-->

Perilaku Korupsi dalam Perspektif Sosiologi : Teori dan Contoh Fenomenanya

Ulasan kali ini saya jadi ingat tokoh sosiologi Pierre Bourdieu beserta pemikirannya tentang Habitus x Modal + Ranah/Arena = Praktik.

Perilaku Korupsi dalam Perspektif Sosiologi : Teori dan Contoh Fenomenanya

Sosiologi Info - Perilaku korupsi menjadi menarik untuk kita bahas terutama menggunakan perspektif Sosiologi. Ulasan kali ini saya jadi ingat tokoh sosiologi Pierre Bourdieu beserta pemikirannya tentang Habitus x Modal + Ranah/Arena = Praktik. 
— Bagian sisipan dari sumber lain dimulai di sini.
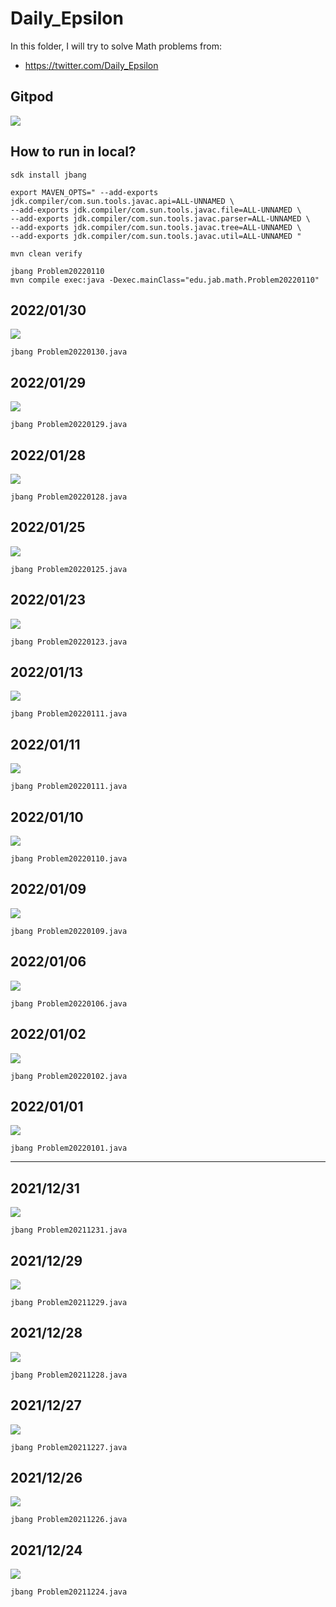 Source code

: # Daily_Epsilon

In this folder, I will try to solve Math problems from:

- https://twitter.com/Daily_Epsilon

## Gitpod

[![](https://gitpod.io/button/open-in-gitpod.svg)](https://gitpod.io/#https://github.com/jabrena/daily-epsilon)

## How to run in local?

```
sdk install jbang

export MAVEN_OPTS=" --add-exports jdk.compiler/com.sun.tools.javac.api=ALL-UNNAMED \
--add-exports jdk.compiler/com.sun.tools.javac.file=ALL-UNNAMED \
--add-exports jdk.compiler/com.sun.tools.javac.parser=ALL-UNNAMED \
--add-exports jdk.compiler/com.sun.tools.javac.tree=ALL-UNNAMED \
--add-exports jdk.compiler/com.sun.tools.javac.util=ALL-UNNAMED "

mvn clean verify

jbang Problem20220110
mvn compile exec:java -Dexec.mainClass="edu.jab.math.Problem20220110"
```

## 2022/01/30

![](docs/20220130.png)

```
jbang Problem20220130.java
```

## 2022/01/29

![](docs/20220129.png)

```
jbang Problem20220129.java
```

## 2022/01/28

![](docs/20220128.png)

```
jbang Problem20220128.java
```

## 2022/01/25

![](docs/20220125.png)

```
jbang Problem20220125.java
```

## 2022/01/23

![](docs/20220123.png)

```
jbang Problem20220123.java
```

## 2022/01/13

![](docs/20220113.png)

```
jbang Problem20220111.java
```

## 2022/01/11

![](docs/20220111.png)

```
jbang Problem20220111.java
```


## 2022/01/10

![](docs/20220110.png)

```
jbang Problem20220110.java
```

## 2022/01/09

![](docs/20220109.png)

```
jbang Problem20220109.java
```

## 2022/01/06

![](docs/20220106.png)

```
jbang Problem20220106.java
```

## 2022/01/02

![](docs/20220102.png)

```
jbang Problem20220102.java
```

## 2022/01/01

![](docs/20220101.png)

```
jbang Problem20220101.java
```

---

## 2021/12/31

![](docs/20211231.png)

```
jbang Problem20211231.java
```

## 2021/12/29

![](docs/20211229.png)

```
jbang Problem20211229.java
```

## 2021/12/28

![](docs/20211228.png)

```
jbang Problem20211228.java
```

## 2021/12/27

![](docs/20211227.png)

```
jbang Problem20211227.java
```

## 2021/12/26

![](docs/20211226.png)

```
jbang Problem20211226.java
```

## 2021/12/24

![](docs/20211224.png)

```
jbang Problem20211224.java
```
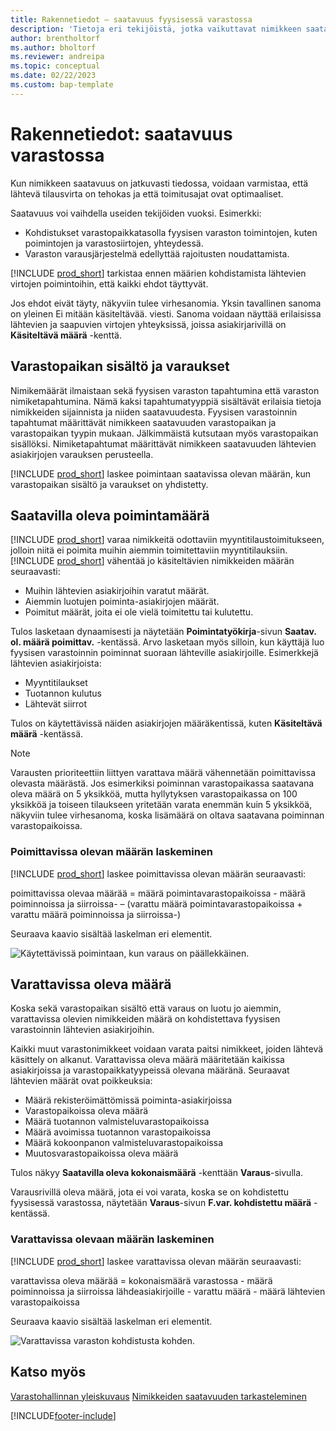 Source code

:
 ```yaml
---
title: Rakennetiedot – saatavuus fyysisessä varastossa
description: 'Tietoja eri tekijöistä, jotka vaikuttavat nimikkeen saatavuuteen fyysisessä varastossa.'
author: brentholtorf
ms.author: bholtorf
ms.reviewer: andreipa
ms.topic: conceptual
ms.date: 02/22/2023
ms.custom: bap-template
---
```

# Rakennetiedot: saatavuus varastossa

Kun nimikkeen saatavuus on jatkuvasti tiedossa, voidaan varmistaa, että lähtevä tilausvirta on tehokas ja että toimitusajat ovat optimaaliset.  

Saatavuus voi vaihdella useiden tekijöiden vuoksi. Esimerkki:

* Kohdistukset varastopaikkatasolla fyysisen varaston toimintojen, kuten poimintojen ja varastosiirtojen, yhteydessä.
* Varaston varausjärjestelmä edellyttää rajoitusten noudattamista.

[!INCLUDE [prod_short](includes/prod_short.md)] tarkistaa ennen määrien kohdistamista lähtevien virtojen poimintoihin, että kaikki ehdot täyttyvät.

Jos ehdot eivät täyty, näkyviin tulee virhesanomia. Yksin tavallinen sanoma on yleinen Ei mitään käsiteltävää. viesti. Sanoma voidaan näyttää erilaisissa lähtevien ja saapuvien virtojen yhteyksissä, joissa asiakirjarivillä on **Käsiteltävä määrä** -kenttä.

## Varastopaikan sisältö ja varaukset  

Nimikemäärät ilmaistaan sekä fyysisen varaston tapahtumina että varaston nimiketapahtumina. Nämä kaksi tapahtumatyyppiä sisältävät erilaisia tietoja nimikkeiden sijainnista ja niiden saatavuudesta. Fyysisen varastoinnin tapahtumat määrittävät nimikkeen saatavuuden varastopaikan ja varastopaikan tyypin mukaan. Jälkimmäistä kutsutaan myös varastopaikan sisällöksi. Nimiketapahtumat määrittävät nimikkeen saatavuuden lähtevien asiakirjojen varauksen perusteella.  

[!INCLUDE [prod_short](includes/prod_short.md)] laskee poimintaan saatavissa olevan määrän, kun varastopaikan sisältö ja varaukset on yhdistetty.  

## Saatavilla oleva poimintamäärä  

[!INCLUDE [prod_short](includes/prod_short.md)] varaa nimikkeitä odottaviin myyntitilaustoimitukseen, jolloin niitä ei poimita muihin aiemmin toimitettaviin myyntitilauksiin. [!INCLUDE [prod_short](includes/prod_short.md)] vähentää jo käsiteltävien nimikkeiden määrän seuraavasti:

* Muihin lähtevien asiakirjoihin varatut määrät.
* Aiemmin luotujen poiminta-asiakirjojen määrät.
* Poimitut määrät, joita ei ole vielä toimitettu tai kulutettu.  

Tulos lasketaan dynaamisesti ja näytetään **Poimintatyökirja**-sivun **Saatav. ol. määrä poimittav.** -kentässä. Arvo lasketaan myös silloin, kun käyttäjä luo fyysisen varastoinnin poiminnat suoraan lähteville asiakirjoille. Esimerkkejä lähtevien asiakirjoista:

* Myyntitilaukset
* Tuotannon kulutus
* Lähtevät siirrot

Tulos on käytettävissä näiden asiakirjojen määräkentissä, kuten **Käsiteltävä määrä** -kentässä.  

> [!NOTE]  
> Varausten prioriteettiin liittyen varattava määrä vähennetään poimittavissa olevasta määrästä. Jos esimerkiksi poiminnan varastopaikassa saatavana oleva määrä on 5 yksikköä, mutta hyllytyksen varastopaikassa on 100 yksikköä ja toiseen tilaukseen yritetään varata enemmän kuin 5 yksikköä, näkyviin tulee virhesanoma, koska lisämäärä on oltava saatavana poiminnan varastopaikoissa.  

### Poimittavissa olevan määrän laskeminen  

[!INCLUDE [prod_short](includes/prod_short.md)] laskee poimittavissa olevan määrän seuraavasti:  

poimittavissa olevaa määrää = määrä poimintavarastopaikoissa - määrä poiminnoissa ja siirroissa- – (varattu määrä poimintavarastopaikoissa + varattu määrä poiminnoissa ja siirroissa-)  

Seuraava kaavio sisältää laskelman eri elementit.  

![Käytettävissä poimintaan, kun varaus on päällekkäinen.](media/design_details_warehouse_management_availability_2.png "Käytettävissä poimintaan, kun varaus on päällekkäinen")  

## Varattavissa oleva määrä

Koska sekä varastopaikan sisältö että varaus on luotu jo aiemmin, varattavissa olevien nimikkeiden määrä on kohdistettava fyysisen varastoinnin lähtevien asiakirjoihin.  

Kaikki muut varastonimikkeet voidaan varata paitsi nimikkeet, joiden lähtevä käsittely on alkanut. Varattavissa oleva määrä määritetään kaikissa asiakirjoissa ja varastopaikkatyypeissä olevana määränä. Seuraavat lähtevien määrät ovat poikkeuksia:  

* Määrä rekisteröimättömissä poiminta-asiakirjoissa  
* Varastopaikoissa oleva määrä  
* Määrä tuotannon valmisteluvarastopaikoissa  
* Määrä avoimissa tuotannon varastopaikoissa  
* Määrä kokoonpanon valmisteluvarastopaikoissa  
* Muutosvarastopaikoissa oleva määrä  

Tulos näkyy **Saatavilla oleva kokonaismäärä** -kenttään **Varaus**-sivulla.  

Varausrivillä oleva määrä, jota ei voi varata, koska se on kohdistettu fyysisessä varastossa, näytetään **Varaus**-sivun **F.var. kohdistettu määrä** -kentässä.  

### Varattavissa olevaan määrän laskeminen

[!INCLUDE [prod_short](includes/prod_short.md)] laskee varattavissa olevan määrän seuraavasti:  

varattavissa oleva määrää = kokonaismäärä varastossa - määrä poiminnoissa ja siirroissa lähdeasiakirjoille - varattu määrä - määrä lähtevien varastopaikoissa  

Seuraava kaavio sisältää laskelman eri elementit.  

![Varattavissa varaston kohdistusta kohden.](media/design_details_warehouse_management_availability_3.png "Varattavissa varaston kohdistusta kohden")  

## Katso myös  

[Varastohallinnan yleiskuvaus](design-details-warehouse-management.md)
[Nimikkeiden saatavuuden tarkasteleminen](inventory-how-availability-overview.md)


[!INCLUDE[footer-include](includes/footer-banner.md)]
Nah berikut ini ulasan singkat yang coba saya berikan kepada sahabat sosiologi di Indonesia, yuk baca dengan seksama !

Contoh Fenomena Korupsi di Indonesia. Baru-baru ini kita berduka, dua menteri Presiden Jokowi menjadi tersangka kasus korupsi, yaitu Menteri Kelautan dan Perikanan (KKP) Edhy Prabowo, dan Menteri Sosial Juliari Peter Batubara.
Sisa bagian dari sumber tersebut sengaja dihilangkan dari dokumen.